Since 1993, the Canadian power-pop band Sloan has released nine full-length albums containing a total of 124 tracks. Played back to back, they would last just six hours, thirty-two minutes, and twelve seconds, or not quite half as long as Wagner's Ring cycle (but with way more hooks). In other words, they specialize in lean, clean three-minute songs.

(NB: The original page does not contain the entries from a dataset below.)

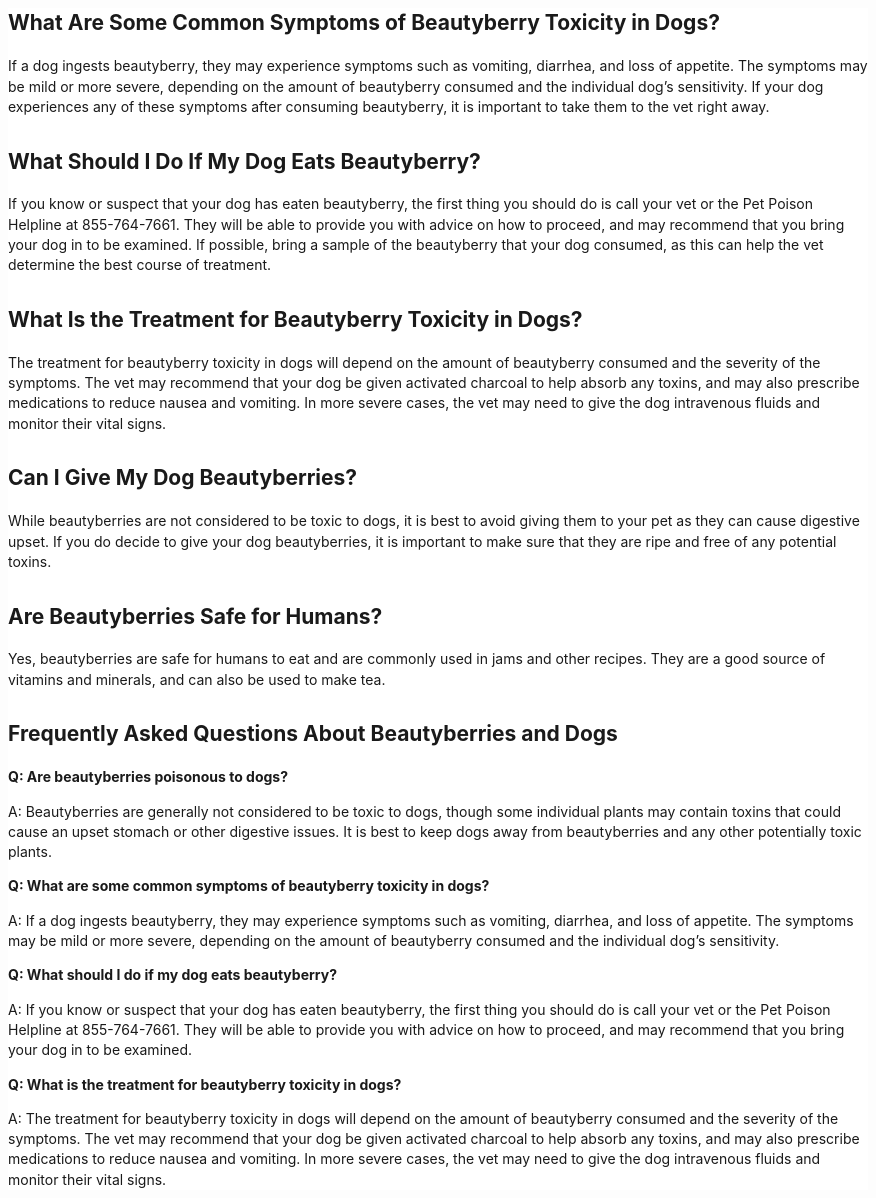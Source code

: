 <h2>What Are Some Common Symptoms of Beautyberry Toxicity in Dogs?</h2>

If a dog ingests beautyberry, they may experience symptoms such as vomiting, diarrhea, and loss of appetite. The symptoms may be mild or more severe, depending on the amount of beautyberry consumed and the individual dog’s sensitivity. If your dog experiences any of these symptoms after consuming beautyberry, it is important to take them to the vet right away.

<h2>What Should I Do If My Dog Eats Beautyberry?</h2>

If you know or suspect that your dog has eaten beautyberry, the first thing you should do is call your vet or the Pet Poison Helpline at 855-764-7661. They will be able to provide you with advice on how to proceed, and may recommend that you bring your dog in to be examined. If possible, bring a sample of the beautyberry that your dog consumed, as this can help the vet determine the best course of treatment.

<h2>What Is the Treatment for Beautyberry Toxicity in Dogs?</h2>

The treatment for beautyberry toxicity in dogs will depend on the amount of beautyberry consumed and the severity of the symptoms. The vet may recommend that your dog be given activated charcoal to help absorb any toxins, and may also prescribe medications to reduce nausea and vomiting. In more severe cases, the vet may need to give the dog intravenous fluids and monitor their vital signs.

<h2>Can I Give My Dog Beautyberries?</h2>

While beautyberries are not considered to be toxic to dogs, it is best to avoid giving them to your pet as they can cause digestive upset. If you do decide to give your dog beautyberries, it is important to make sure that they are ripe and free of any potential toxins.

<h2>Are Beautyberries Safe for Humans?</h2>

Yes, beautyberries are safe for humans to eat and are commonly used in jams and other recipes. They are a good source of vitamins and minerals, and can also be used to make tea.

<h2>Frequently Asked Questions About Beautyberries and Dogs</h2>

<b>Q: Are beautyberries poisonous to dogs?</b>

A: Beautyberries are generally not considered to be toxic to dogs, though some individual plants may contain toxins that could cause an upset stomach or other digestive issues. It is best to keep dogs away from beautyberries and any other potentially toxic plants.

<b>Q: What are some common symptoms of beautyberry toxicity in dogs?</b>

A: If a dog ingests beautyberry, they may experience symptoms such as vomiting, diarrhea, and loss of appetite. The symptoms may be mild or more severe, depending on the amount of beautyberry consumed and the individual dog’s sensitivity.

<b>Q: What should I do if my dog eats beautyberry?</b>

A: If you know or suspect that your dog has eaten beautyberry, the first thing you should do is call your vet or the Pet Poison Helpline at 855-764-7661. They will be able to provide you with advice on how to proceed, and may recommend that you bring your dog in to be examined.

<b>Q: What is the treatment for beautyberry toxicity in dogs?</b>

A: The treatment for beautyberry toxicity in dogs will depend on the amount of beautyberry consumed and the severity of the symptoms. The vet may recommend that your dog be given activated charcoal to help absorb any toxins, and may also prescribe medications to reduce nausea and vomiting. In more severe cases, the vet may need to give the dog intravenous fluids and monitor their vital signs.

Out of all those songs, this one gets closest to what I like about this band. The lyrics are oblique, and the video, though simple in concept, balances precisely between optimism and nostalgia: these kids are singing about the band they will eventually grow up to be, although they are really just idealized memories constructed by the adult band, who already embody nostalgia by playing a style of music that was out of date even when they formed. Whew!
And if that weren't enough, this line ("I know that I'll be living it in Canada") opens up a whole new can of worms. Here are some ways I've tried hearing it:
  1. As a straight-up statement of patriotism. I think the band really loves Canada, as do the fans who drunkenly scream along with this line at Sloan shows.
  2. As a wry take on overblown, inappropriate patriotism. This line seems to burst in from outside the song, interrupting the structure of the verse (compare this line to the opening lines of the song) and introducing geographic specificity that contrasts with the delicately vague temporal viewpoint, outlined above. And musically, it's completely over the top! The multitracked vocals and big plagal cadence sound like the national anthem at a curling tournament.
  3. As a fond memory of the uncomplicated patriotism of childhood. This may reflect my American point of view, since Canadian patriotism, even among my expat friends, seems to have been uncomplicated right up until Stephen Harper's election last year.


lauren said...

subtitle to this entry: LUIS COME BACK!!!!!

Humingway said...

Yeah, seriously. North America is shriveling up and dying without you.